Google lets users create own maps

Google lets users create own maps

Thu Apr 5, 2007 2:01AM EDT

By Eric Auchard

SAN FRANCISCO (Reuters) - Google Inc. is out to make map-making simpler, giving away tools for ordinary users to pinpoint locations, draw routes and attach photos or video to existing online maps, the company said on Wednesday.

The Web search leader, which set off an explosion of creative map-making among professional programmers after introducing Google Maps two years ago, is now offering MyMaps, tools for everyday users to create maps in a few mouse clicks.

Let your imagination run wild, spatially speaking: Pinpoint your favorite restaurant locations. Return from a world tour and plot out landmarks along the way. Take photos from a recent hike and use MyMaps to illustrate locations along the trail.

"Who better to create maps than local experts?" Jessica Lee, product manager for Google Maps, said in an interview. "MyMaps makes map-making universally accessible to anyone."

Creators of custom maps can publish them so other users can find them when searching Google Maps. Users of Google Local search will now see relevant user-generated MyMaps show up in a special section along with traditional commercial results.

Or they can choose to leave their MyMaps unlisted for personal use or to share with a select group of friends.

See the new features by clicking on the MyMaps tab now available at Google Maps (http://maps.google.com/).

MyMaps can also feature YouTube videos or other snippets of Web content in small windows that appear when a user clicks on pinpointed location. Anyone comfortable with the trick of adding small bits of hypertext code to a Web site or blog or MySpace profile can add video to MyMaps in just a few clicks.

Feeling uninspired?

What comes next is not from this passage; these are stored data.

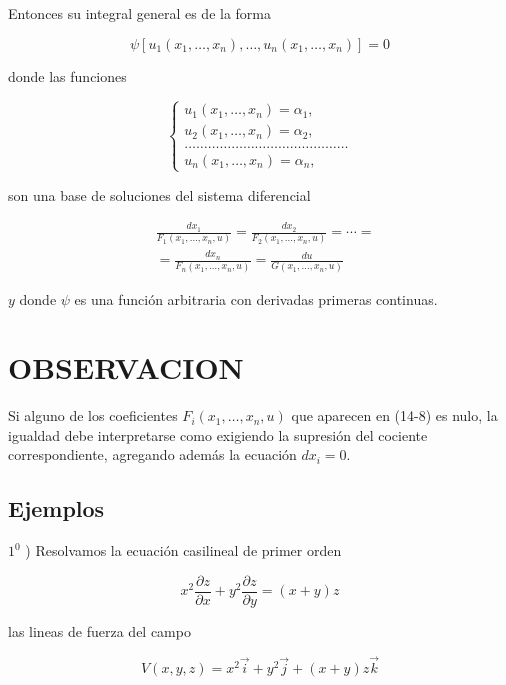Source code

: \documentclass[10pt]{article}
\theoremstyle{plain}
\theoremstyle{definition}
\theoremstyle{remark}
\begin{document}
Entonces su integral general es de la forma

$$
\psi\left[u_{1}\left(x_{1}, \ldots, x_{n}\right), \ldots, u_{n}\left(x_{1}, \ldots, x_{n}\right)\right]=0
$$

donde las funciones


$$
\left\{\begin{array}{l}
u_{1}\left(x_{1}, \ldots, x_{n}\right)=\alpha_{1}, \\
u_{2}\left(x_{1}, \ldots, x_{n}\right)=\alpha_{2}, \\
\ldots \ldots \ldots \ldots \ldots \ldots \ldots \ldots \ldots \ldots \ldots \ldots \ldots \ldots \\
u_{n}\left(x_{1}, \ldots, x_{n}\right)=\alpha_{n},
\end{array}\right.
$$

son una base de soluciones del sistema diferencial


\begin{align*}
& \frac{d x_{1}}{F_{1}\left(x_{1}, \ldots, x_{n}, u\right)}=\frac{d x_{2}}{F_{2}\left(x_{1}, \ldots, x_{n}, u\right)}=\cdots= \\
& =\frac{d x_{n}}{F_{n}\left(x_{1}, \ldots, x_{n}, u\right)}=\frac{d u}{G\left(x_{1}, \ldots, x_{n}, u\right)} \tag{14-8}
\end{align*}


$y$ donde $\psi$ es una función arbitraria con derivadas primeras continuas.

\section*{OBSERVACION}
Si alguno de los coeficientes $F_{i}\left(x_{1}, \ldots, x_{n}, u\right)$ que aparecen en (14-8) es nulo, la igualdad debe interpretarse como exigiendo la supresión del cociente correspondiente, agregando además la ecuación $d x_{i}=0$.

\subsection{Ejemplos}
$1^{0}$ ) Resolvamos la ecuación casilineal de primer orden


\begin{equation*}
x^{2} \frac{\partial z}{\partial x}+y^{2} \frac{\partial z}{\partial y}=(x+y) z \tag{14-9}
\end{equation*}


las lineas de fuerza del campo

$$
V(x, y, z)=x^{2} \vec{i}+y^{2} \vec{j}+(x+y) z \vec{k}
$$
\end{document}
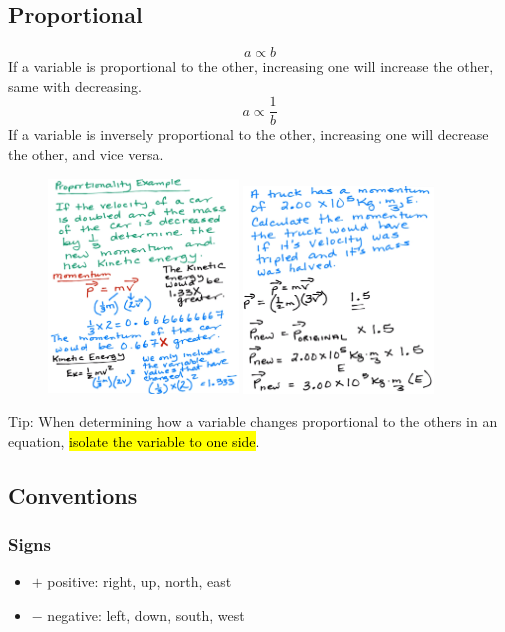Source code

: \documentclass[a4paper,12pt]{article}
\begin{document}
\subsection{Proportional}
\Large $$a \propto b$$ \normalsize
If a variable is proportional to the other, increasing one will increase the other, same with decreasing.
\Large $$a \propto \frac{1}{b}$$ \normalsize
If a variable is inversely proportional to the other, increasing one will decrease the other, and vice versa.
\begin{figure}[H]
    \centering
    \includegraphics[width=0.45\textwidth]{q-prop}
    \includegraphics[width=0.45\textwidth]{q-prop-2}
\end{figure}

Tip: When determining how a variable changes proportional to the others in an equation, \hl{isolate the variable to one side}.

\subsection{Conventions}
\subsubsection{Signs}
\begin{itemize}
    \item{$+$ positive: right, up, north, east}
    \item{$-$ negative: left, down, south, west}
\end{itemize}
\end{document}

Just search out an address on Google Maps and add MyMaps locations automatically to anyone of your existing maps by clicking the button that appears saying "Save to MyMaps."

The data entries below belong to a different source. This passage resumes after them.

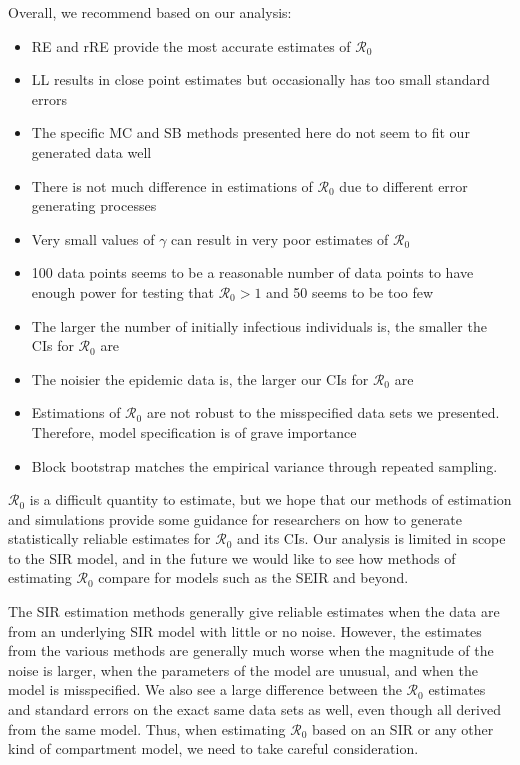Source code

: \documentclass[12pt]{article}
\newcommand{\rr}{\ensuremath{\mathcal{R}_0}}
\begin{document}
Overall, we recommend based on our analysis:
\begin{itemize}
  \item RE and rRE provide the most accurate estimates of $\rr$
  \item LL results in close point estimates but occasionally has too small standard errors
  \item The specific MC and SB methods presented here do not seem to fit our generated data well
  \item There is not much difference in estimations of $\rr$ due to different error generating processes
  \item Very small values of $\gamma$ can result in very poor estimates of $\rr$
  \item 100 data points seems to be a reasonable number of data points to have enough power for testing that $\rr > 1$ and 50 seems to be too few
  \item The larger the number of initially infectious individuals is, the smaller the CIs for $\rr$ are
  \item The noisier the epidemic data is, the larger our CIs for $\rr$ are
  \item Estimations of $\rr$ are not robust to the misspecified data sets we presented.  Therefore, model specification is of grave importance
  \item Block bootstrap matches the empirical variance through repeated sampling.
  \end{itemize}

$\rr$ is a difficult quantity to estimate, but we hope that our methods of estimation and simulations provide some guidance for researchers on how to generate statistically reliable estimates for $\rr$ and its CIs.  Our analysis is limited in scope to the SIR model, and in the future we would like to see how methods of estimating $\rr$ compare for models such as the SEIR and beyond.






The SIR estimation methods generally give reliable estimates when the data are from an underlying SIR model with little or no noise. However, the estimates from the various methods are generally much worse when the magnitude of the noise is larger, when the parameters of the model are unusual, and when the model is misspecified. We also see a large difference between the $\rr$ estimates and standard errors on the exact same data sets as well, even though all derived from the same model. Thus, when estimating $\rr$ based on an SIR or any other kind of compartment model, we need to take careful consideration.


\pagebreak




\appendix
\end{document}
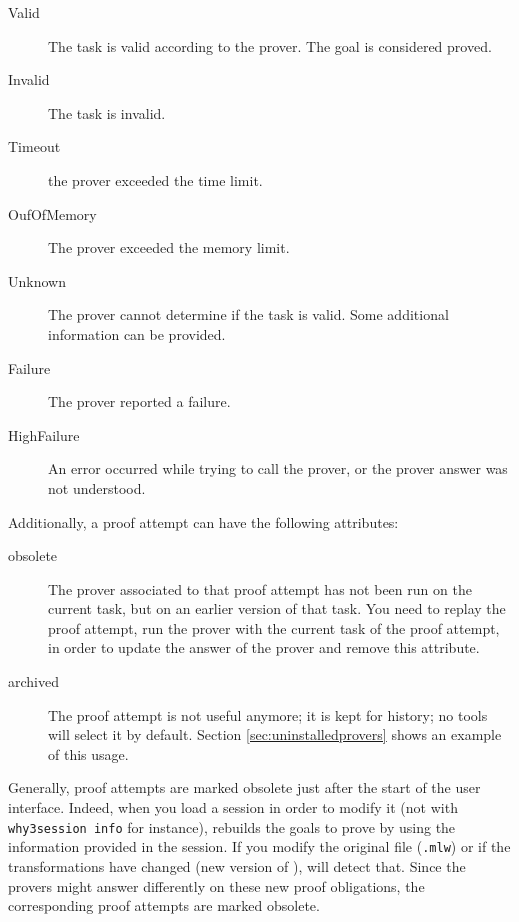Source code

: \begin{description}
\item[Valid] The task is valid according to the prover. The
  goal is considered proved.
\item[Invalid] The task is invalid.
\item[Timeout] the prover exceeded the time limit.
\item[OufOfMemory] The prover exceeded the memory limit.
\item[Unknown] The prover cannot determine if the task
  is valid. Some additional information can be provided.
\item[Failure] The prover reported a failure.
\item[HighFailure] An error occurred while trying to call the
  prover, or the prover answer was not understood.
\end{description}

Additionally, a proof attempt can have the following attributes:

\begin{description}
\item[obsolete] The prover associated to
  that proof attempt has not been run on the current task, but on an
  earlier version of that task. You need to replay the proof
  attempt, \ie run the prover with the current task of the proof
  attempt, in order to update the answer of the prover and remove this
  attribute.
\item[archived]  The proof attempt is not useful
  anymore; it is kept for history; no \why tools will select it by
  default. Section \ref{sec:uninstalledprovers} shows an example
  of this usage.
\end{description}

Generally, proof attempts are marked obsolete just after
the start of the user interface. Indeed, when you load a session in order to
modify it (not with \texttt{why3session info} for instance), \why
rebuilds the goals to prove by using the information provided in the
session. If you modify the original file (\texttt{.mlw}) or if the
transformations have changed (new version of \why), \why will detect
that. Since the provers might answer differently on these new
proof obligations, the corresponding proof attempts are marked obsolete.


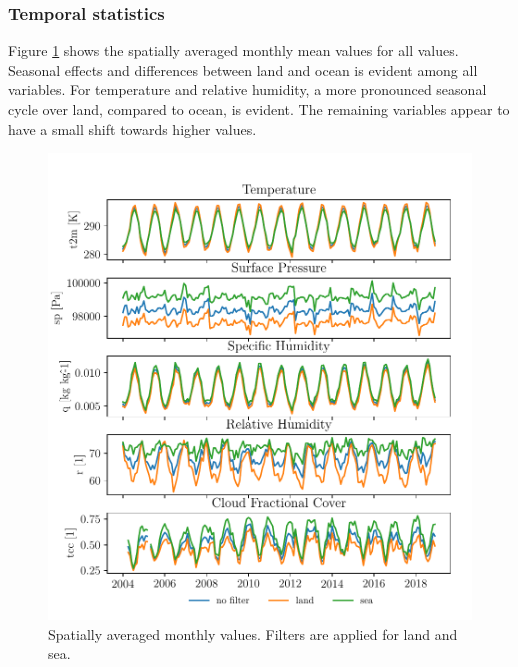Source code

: \subsubsection{Temporal statistics}
Figure \ref{fig:monthly_mean_ts_vars} shows the spatially averaged monthly mean values for all values. Seasonal effects and differences between land and ocean is evident among all variables. For temperature and relative humidity, a more pronounced seasonal cycle over land, compared to ocean, is evident. The remaining variables appear to have a small shift towards higher values.
\begin{figure}[ht]
    \centering
    \includegraphics{python_figs/monthly_means.pdf}
    \caption{Spatially averaged monthly values. Filters are applied for land and sea.}
    \label{fig:monthly_mean_ts_vars}
\end{figure}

Instead of telling stories in chronological fashion using text or pictures, map-making this easy allows people to narrate their lives location-by-location.

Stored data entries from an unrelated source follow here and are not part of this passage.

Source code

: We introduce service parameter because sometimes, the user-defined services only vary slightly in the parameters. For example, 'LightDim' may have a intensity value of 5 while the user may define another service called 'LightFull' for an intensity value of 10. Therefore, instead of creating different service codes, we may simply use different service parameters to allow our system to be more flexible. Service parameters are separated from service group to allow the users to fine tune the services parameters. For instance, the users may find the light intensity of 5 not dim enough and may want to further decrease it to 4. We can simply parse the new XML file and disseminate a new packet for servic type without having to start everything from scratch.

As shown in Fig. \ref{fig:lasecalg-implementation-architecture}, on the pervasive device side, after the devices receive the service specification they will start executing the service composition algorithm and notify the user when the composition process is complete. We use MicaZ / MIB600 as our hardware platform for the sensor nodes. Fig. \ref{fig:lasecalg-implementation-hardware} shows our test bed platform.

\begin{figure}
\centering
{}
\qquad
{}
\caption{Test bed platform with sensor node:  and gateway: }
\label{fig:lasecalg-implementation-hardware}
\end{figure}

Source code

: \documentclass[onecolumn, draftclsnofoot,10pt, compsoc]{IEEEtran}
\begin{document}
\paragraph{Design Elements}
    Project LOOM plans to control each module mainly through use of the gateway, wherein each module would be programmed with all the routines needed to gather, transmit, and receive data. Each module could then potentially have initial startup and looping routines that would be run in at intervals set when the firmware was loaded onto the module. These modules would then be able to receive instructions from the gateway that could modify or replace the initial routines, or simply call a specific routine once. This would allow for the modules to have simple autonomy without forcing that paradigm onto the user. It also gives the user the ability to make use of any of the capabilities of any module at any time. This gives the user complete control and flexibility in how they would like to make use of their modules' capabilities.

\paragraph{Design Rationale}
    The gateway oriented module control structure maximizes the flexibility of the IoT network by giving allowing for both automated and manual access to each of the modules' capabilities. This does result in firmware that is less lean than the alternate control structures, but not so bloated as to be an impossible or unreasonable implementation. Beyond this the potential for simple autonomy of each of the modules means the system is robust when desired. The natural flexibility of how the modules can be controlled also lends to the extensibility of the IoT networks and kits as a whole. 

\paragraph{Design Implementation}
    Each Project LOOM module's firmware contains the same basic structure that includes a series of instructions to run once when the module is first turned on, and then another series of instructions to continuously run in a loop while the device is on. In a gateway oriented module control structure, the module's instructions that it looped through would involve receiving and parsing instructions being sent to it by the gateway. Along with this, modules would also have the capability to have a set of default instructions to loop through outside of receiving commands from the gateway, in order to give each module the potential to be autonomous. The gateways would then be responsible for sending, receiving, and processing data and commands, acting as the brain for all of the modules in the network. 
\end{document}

Lee describes how one Google employee recreated their resume on MyMaps, where each job or education entry was pinpointed by location.

Leave it to a Google engineer to create a map featuring the locations where great computer languages were invented in recent decades: http://tinyurl.com/2n5or3/. Another employee created a map of life around Google's Silicon Valley headquarters at http://tinyurl.com/ytwvnw/.

Another more fanciful example charts monster sightings worldwide, from Godzilla to Dracula, Mummy, the Blob, King Kong and Bigfoot, Lee said. (http://tinyurl.com/2lkqhu)

MyMaps is initially available in the United States and the national versions of Google in nine other countries including Australia, Britain, Canada, France, Germany, Italy, Japan, the Netherlands and Spain.